BRIEF>
Where "hypertarget" appears in a line of the entries below, that line should be copied.
======
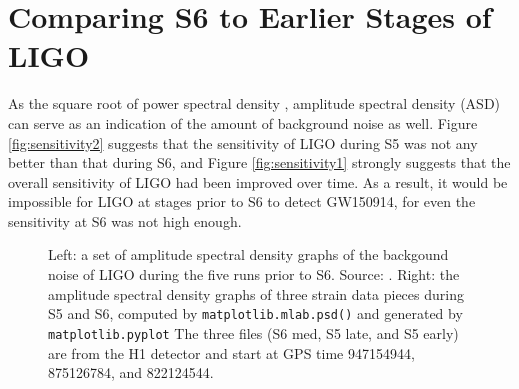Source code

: \documentclass[aps,prd,preprint]{revtex4}
\begin{document}
\section{Comparing S6 to Earlier Stages of LIGO \label{sec:compare}}
As the square root of power spectral density \cite{PSD}, amplitude spectral density (ASD) can serve as an indication of the amount of background noise as well. Figure \ref{fig:sensitivity2} suggests that the sensitivity of LIGO during S5 was not any better than that during S6, and Figure \ref{fig:sensitivity1} strongly suggests that the overall sensitivity of LIGO had been improved over time. As a result, it would be impossible for LIGO at stages prior to S6 to detect GW150914, for even the sensitivity at S6 was not high enough.
\begin{figure}
	\caption{Left: a set of amplitude spectral density graphs of the backgound noise of LIGO during the five runs prior to S6. Source: \cite{nasa}. Right: the amplitude spectral density graphs of three strain data pieces during S5 and S6, computed by \texttt{matplotlib.mlab.psd()} and generated by \texttt{matplotlib.pyplot} The three files (S6 med, S5 late, and S5 early) are from the H1 detector and start at GPS time 947154944, 875126784, and 822124544.}
\end{figure}
\end{document}
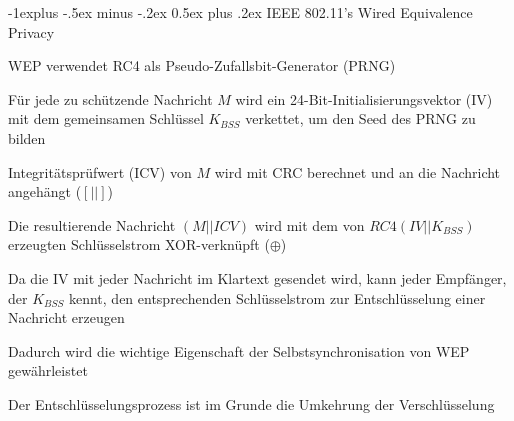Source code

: \documentclass[a4paper]{article}
\makeatletter
\renewcommand{\subsection}{\@startsection{subsection}{2}{0mm}%
 {-1explus -.5ex minus -.2ex}%
 {0.5ex plus .2ex}%
 {\normalfont\normalsize\bfseries}}
\makeatother
\begin{document}
\begin{multicols}{3}
      \subsection{IEEE 802.11's Wired Equivalence Privacy}
      \begin{itemize*}
            \item WEP verwendet RC4 als Pseudo-Zufallsbit-Generator (PRNG)
            \begin{itemize*}
                  \item Für jede zu schützende Nachricht $M$ wird ein 24-Bit-Initialisierungsvektor (IV) mit dem gemeinsamen Schlüssel $K_{BSS}$ verkettet, um den Seed des PRNG zu bilden
                  \item Integritätsprüfwert (ICV) von $M$ wird mit CRC berechnet und an die Nachricht angehängt ($[||]$)
                  \item Die resultierende Nachricht $(M || ICV)$ wird mit dem von $RC4(IV || K_{BSS})$ erzeugten Schlüsselstrom XOR-verknüpft ($\oplus$)
            \end{itemize*}
            \item Da die IV mit jeder Nachricht im Klartext gesendet wird, kann jeder Empfänger, der $K_{BSS}$ kennt, den entsprechenden Schlüsselstrom zur Entschlüsselung einer Nachricht erzeugen
            \item Dadurch wird die wichtige Eigenschaft der Selbstsynchronisation von WEP gewährleistet
            \item Der Entschlüsselungsprozess ist im Grunde die Umkehrung der Verschlüsselung
      \end{itemize*}


\end{multicols}
\end{document}

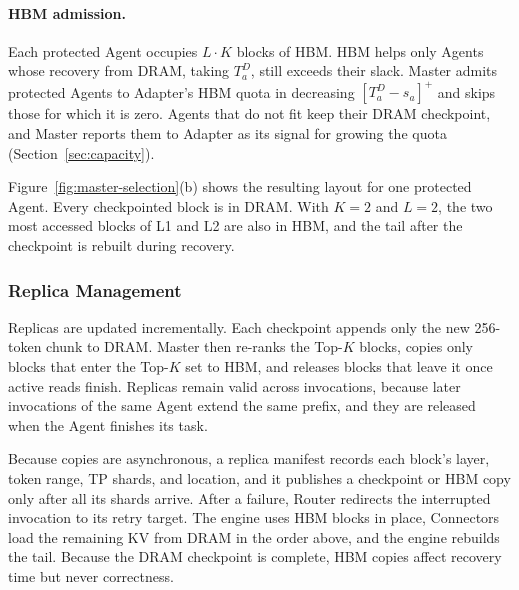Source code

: \paragraph{HBM admission.}
Each protected Agent occupies $L\cdot K$ blocks of HBM. HBM helps only
Agents whose recovery from DRAM, taking $T^{D}_a$, still exceeds their
slack. Master admits protected Agents to Adapter's HBM quota in
decreasing $[T^{D}_a-s_a]^+$ and skips those for which it is zero. Agents
that do not fit keep their DRAM checkpoint, and Master reports them to
Adapter as its signal for growing the quota (Section~\ref{sec:capacity}).

Figure~\ref{fig:master-selection}(b) shows the resulting layout for one
protected Agent. Every checkpointed block is in DRAM. With $K=2$ and
$L=2$, the two most accessed blocks of L1 and L2 are also in HBM, and the
tail after the checkpoint is rebuilt during recovery.

\subsubsection{Replica Management}
\label{sec:master-online}
\label{sec:execution}

Replicas are updated incrementally. Each checkpoint appends only the new
256-token chunk to DRAM. Master then re-ranks the Top-$K$ blocks, copies
only blocks that enter the Top-$K$ set to HBM, and releases blocks that
leave it once active reads finish. Replicas remain valid across
invocations, because later invocations of the same Agent extend the same
prefix, and they are released when the Agent finishes its task.

Because copies are asynchronous, a replica manifest records each block's
layer, token range, TP shards, and location, and it publishes a checkpoint
or HBM copy only after all its shards arrive. After a failure, Router
redirects the interrupted invocation to its retry target. The engine uses
HBM blocks in place, Connectors load the remaining KV from DRAM in the
order above, and the engine rebuilds the tail. Because the DRAM checkpoint
is complete, HBM copies affect recovery time but never correctness.

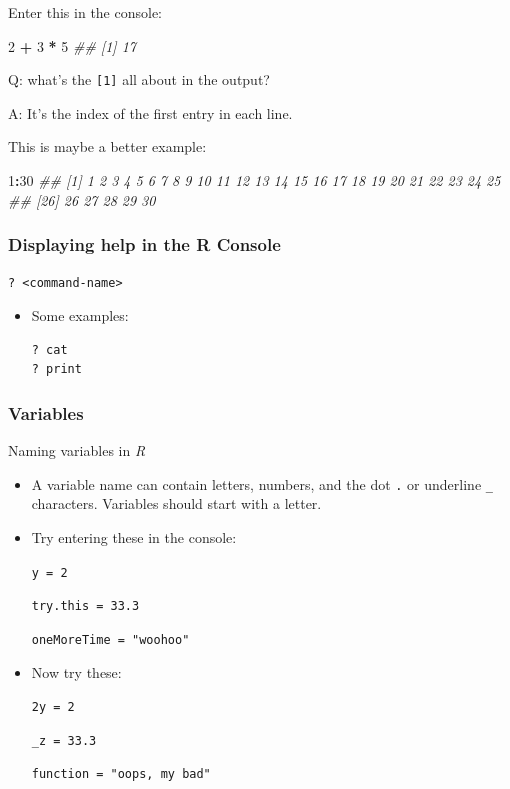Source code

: \documentclass[]{book}
\newenvironment{Shaded}{\begin{snugshade}}{\end{snugshade}}
\newcommand{\CommentTok}[1]{\textcolor[rgb]{0.56,0.35,0.01}{\textit{#1}}}
\newcommand{\DecValTok}[1]{\textcolor[rgb]{0.00,0.00,0.81}{#1}}
\newcommand{\OperatorTok}[1]{\textcolor[rgb]{0.81,0.36,0.00}{\textbf{#1}}}
\newcommand{\StringTok}[1]{\textcolor[rgb]{0.31,0.60,0.02}{#1}}
\begin{document}
Enter this in the console:

\begin{Shaded}
\begin{Highlighting}[]
\DecValTok{2} \OperatorTok{+}\StringTok{ }\DecValTok{3} \OperatorTok{*}\StringTok{ }\DecValTok{5}
\CommentTok{## [1] 17}
\end{Highlighting}
\end{Shaded}

Q: what's the \texttt{{[}1{]}} all about in the output?

A: It's the index of the first entry in each line.

This is maybe a better example:

\begin{Shaded}
\begin{Highlighting}[]
\DecValTok{1}\OperatorTok{:}\DecValTok{30}
\CommentTok{##  [1]  1  2  3  4  5  6  7  8  9 10 11 12 13 14 15 16 17 18 19 20 21 22 23 24 25}
\CommentTok{## [26] 26 27 28 29 30}
\end{Highlighting}
\end{Shaded}

\hypertarget{displaying-help-in-the-r-console}{%
\subsubsection*{Displaying help in the R Console}\label{displaying-help-in-the-r-console}}

\texttt{?\ \textless{}command-name\textgreater{}}

\begin{itemize}
\item
  Some examples:

\begin{verbatim}
? cat
? print
\end{verbatim}
\end{itemize}

\hypertarget{variables}{%
\subsubsection*{Variables}\label{variables}}

Naming variables in \emph{R}

\begin{itemize}
\item
  A variable name can contain letters, numbers, and the dot \texttt{.} or underline \texttt{\_} characters. Variables should start with a letter.
\item
  Try entering these in the console:

  \texttt{y\ =\ 2}

  \texttt{try.this\ =\ 33.3}

  \texttt{oneMoreTime\ =\ "woohoo"}
\item
  Now try these:

  \texttt{2y\ =\ 2}

  \texttt{\_z\ =\ 33.3}

  \texttt{function\ =\ "oops,\ my\ bad"}
\end{itemize}
\end{document}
======
SOLUTION>
\hypertarget{displaying-help-in-the-r-console}{%
\hypertarget{variables}{%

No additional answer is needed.